*** Provided information

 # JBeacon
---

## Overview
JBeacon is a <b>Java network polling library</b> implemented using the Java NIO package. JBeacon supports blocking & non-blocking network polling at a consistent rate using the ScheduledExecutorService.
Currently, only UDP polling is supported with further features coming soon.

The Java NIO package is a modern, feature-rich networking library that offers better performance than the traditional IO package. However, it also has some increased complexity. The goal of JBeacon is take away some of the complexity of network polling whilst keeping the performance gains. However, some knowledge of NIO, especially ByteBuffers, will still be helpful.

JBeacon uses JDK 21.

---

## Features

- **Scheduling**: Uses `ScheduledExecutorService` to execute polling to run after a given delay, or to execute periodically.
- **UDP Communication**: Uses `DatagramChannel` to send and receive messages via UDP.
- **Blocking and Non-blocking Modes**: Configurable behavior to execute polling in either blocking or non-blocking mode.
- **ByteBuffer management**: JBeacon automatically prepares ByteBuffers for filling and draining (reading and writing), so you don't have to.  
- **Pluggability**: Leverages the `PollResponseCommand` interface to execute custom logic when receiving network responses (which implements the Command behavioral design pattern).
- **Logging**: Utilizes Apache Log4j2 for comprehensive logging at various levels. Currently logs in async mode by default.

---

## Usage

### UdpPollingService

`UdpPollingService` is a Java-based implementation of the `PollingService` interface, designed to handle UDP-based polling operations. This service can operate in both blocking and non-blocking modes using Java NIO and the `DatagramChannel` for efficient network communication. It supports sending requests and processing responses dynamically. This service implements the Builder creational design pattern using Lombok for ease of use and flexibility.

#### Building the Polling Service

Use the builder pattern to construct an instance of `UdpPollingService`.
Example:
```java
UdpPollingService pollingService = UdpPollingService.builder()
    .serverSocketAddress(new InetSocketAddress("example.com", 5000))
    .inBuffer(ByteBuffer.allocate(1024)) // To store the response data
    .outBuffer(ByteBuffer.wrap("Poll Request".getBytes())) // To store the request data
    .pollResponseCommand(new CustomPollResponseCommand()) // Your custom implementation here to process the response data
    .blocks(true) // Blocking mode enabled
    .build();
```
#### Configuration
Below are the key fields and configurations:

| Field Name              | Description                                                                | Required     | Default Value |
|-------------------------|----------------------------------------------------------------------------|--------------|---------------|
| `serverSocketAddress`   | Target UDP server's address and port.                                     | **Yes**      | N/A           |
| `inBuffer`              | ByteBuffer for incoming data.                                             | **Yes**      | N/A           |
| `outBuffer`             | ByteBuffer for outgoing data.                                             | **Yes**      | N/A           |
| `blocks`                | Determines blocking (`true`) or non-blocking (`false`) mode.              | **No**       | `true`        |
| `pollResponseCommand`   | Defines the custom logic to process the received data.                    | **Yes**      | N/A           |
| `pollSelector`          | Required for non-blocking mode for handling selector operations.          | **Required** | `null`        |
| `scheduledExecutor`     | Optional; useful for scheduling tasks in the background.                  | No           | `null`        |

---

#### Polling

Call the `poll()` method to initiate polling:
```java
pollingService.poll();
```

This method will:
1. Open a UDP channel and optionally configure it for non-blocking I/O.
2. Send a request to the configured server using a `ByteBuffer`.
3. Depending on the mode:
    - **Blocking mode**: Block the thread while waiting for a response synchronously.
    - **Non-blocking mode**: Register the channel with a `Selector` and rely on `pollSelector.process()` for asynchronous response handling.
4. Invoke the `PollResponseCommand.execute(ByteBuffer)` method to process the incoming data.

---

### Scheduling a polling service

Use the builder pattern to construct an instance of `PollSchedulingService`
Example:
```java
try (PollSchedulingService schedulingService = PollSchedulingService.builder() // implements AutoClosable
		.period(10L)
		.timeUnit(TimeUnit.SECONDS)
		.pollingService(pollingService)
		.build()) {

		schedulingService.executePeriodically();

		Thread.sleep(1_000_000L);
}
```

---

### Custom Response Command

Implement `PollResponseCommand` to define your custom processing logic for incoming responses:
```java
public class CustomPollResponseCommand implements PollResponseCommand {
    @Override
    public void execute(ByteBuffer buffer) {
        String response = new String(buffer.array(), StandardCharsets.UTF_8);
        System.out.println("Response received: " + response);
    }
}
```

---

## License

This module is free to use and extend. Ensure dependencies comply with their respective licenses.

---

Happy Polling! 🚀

******

▶ _Task details_:
Nothing outside this range should appear: the lines from the start of the listing through the line with "- **UDP Communication**: Uses", each reproduced exactly, both ends included.

▶ _Expected output_:
 # JBeacon
---

## Overview
JBeacon is a <b>Java network polling library</b> implemented using the Java NIO package. JBeacon supports blocking & non-blocking network polling at a consistent rate using the ScheduledExecutorService.
Currently, only UDP polling is supported with further features coming soon.

The Java NIO package is a modern, feature-rich networking library that offers better performance than the traditional IO package. However, it also has some increased complexity. The goal of JBeacon is take away some of the complexity of network polling whilst keeping the performance gains. However, some knowledge of NIO, especially ByteBuffers, will still be helpful.

JBeacon uses JDK 21.

---

## Features

- **Scheduling**: Uses `ScheduledExecutorService` to execute polling to run after a given delay, or to execute periodically.
- **UDP Communication**: Uses `DatagramChannel` to send and receive messages via UDP.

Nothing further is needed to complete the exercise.